The extraordinary new book from the bestselling author, a richly illustrated travel adventure across the African nation.
Illustrated throughout with colour photographs taken on the trip, and brimming with wry humour and fascinating insights, this is a vivid and varied portrait of a complex country.
--------- With his eightieth birthday looming, it crossed Michael Palin’s mind that now might be the time to hang up his boots, to lounge about at home, to take things easy. Then the opportunity to visit Africa’s most populous nation arose. A few weeks later, he was at Lagos airport, camera crew in town.

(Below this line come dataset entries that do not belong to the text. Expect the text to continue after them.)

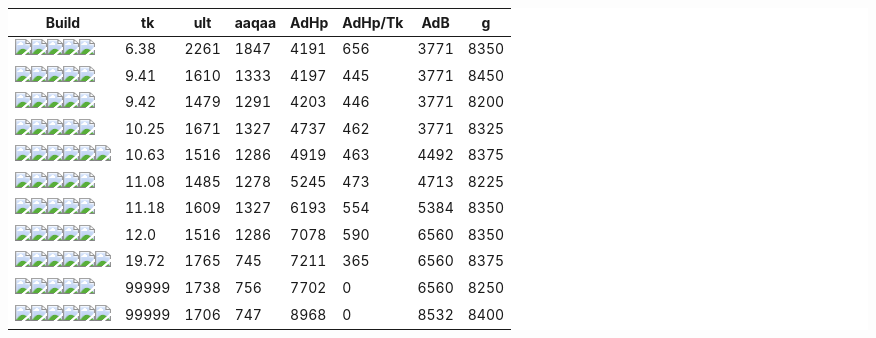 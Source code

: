 



Build | tk | ult | aaqaa | AdHp | AdHp/Tk | AdB | g
-|-|-|-|-|-|-|-
![](/item/3153.png)![](/item/3036.png)![](/item/1001.png)![](/item/1055.png)![](/item/1038.png)|6.38|2261|1847|4191|656|3771|8350
![](/item/3153.png)![](/item/3179.png)![](/item/1055.png)![](/item/1038.png)![](/item/3006.png)|9.41|1610|1333|4197|445|3771|8450
![](/item/3153.png)![](/item/3046.png)![](/item/1055.png)![](/item/1038.png)![](/item/1036.png)|9.42|1479|1291|4203|446|3771|8200
![](/item/3153.png)![](/item/3074.png)![](/item/1001.png)![](/item/1055.png)![](/item/1037.png)|10.25|1671|1327|4737|462|3771|8325
![](/item/3153.png)![](/item/3071.png)![](/item/1001.png)![](/item/1055.png)![](/item/1037.png)![](/item/1036.png)|10.63|1516|1286|4919|463|4492|8375
![](/item/3153.png)![](/item/6333.png)![](/item/1001.png)![](/item/1055.png)![](/item/1037.png)|11.08|1485|1278|5245|473|4713|8225
![](/item/3153.png)![](/item/6673.png)![](/item/1001.png)![](/item/1055.png)![](/item/1038.png)|11.18|1609|1327|6193|554|5384|8350
![](/item/3153.png)![](/item/3026.png)![](/item/1001.png)![](/item/1055.png)![](/item/1038.png)|12.0|1516|1286|7078|590|6560|8350
![](/item/3074.png)![](/item/3026.png)![](/item/1001.png)![](/item/1055.png)![](/item/1037.png)![](/item/1036.png)|19.72|1765|745|7211|365|6560|8375
![](/item/3072.png)![](/item/3026.png)![](/item/1001.png)![](/item/1055.png)![](/item/1038.png)|99999|1738|756|7702|0|6560|8250
![](/item/6673.png)![](/item/3026.png)![](/item/1001.png)![](/item/1055.png)![](/item/1038.png)![](/item/1036.png)|99999|1706|747|8968|0|8532|8400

In the journal he kept during his trip he gives a vivid account of the towns and cities he visited, the landscapes he travelled through, and the people he from vibrant but chaotic Lagos, to seemingly deserted streets of Nigeria’s hyper-modern capital, Abuja, to the polluted oil fields of the Niger Delta. Michael Palin is welcomed as an honoured guest by a powerful emir and harangued by a passerby in Benin City. He hears the testimony of a kidnap victim of the terrorist group Boko Haram and experiences the collective spiritual ecstasy of one of Nigeria’s mega churches.
And throughout his trip, he experiences at first hand the contradictions of a country that has so much natural wealth and human talent and yet simultaneously grapples with corruption, religious strife and deep inequality.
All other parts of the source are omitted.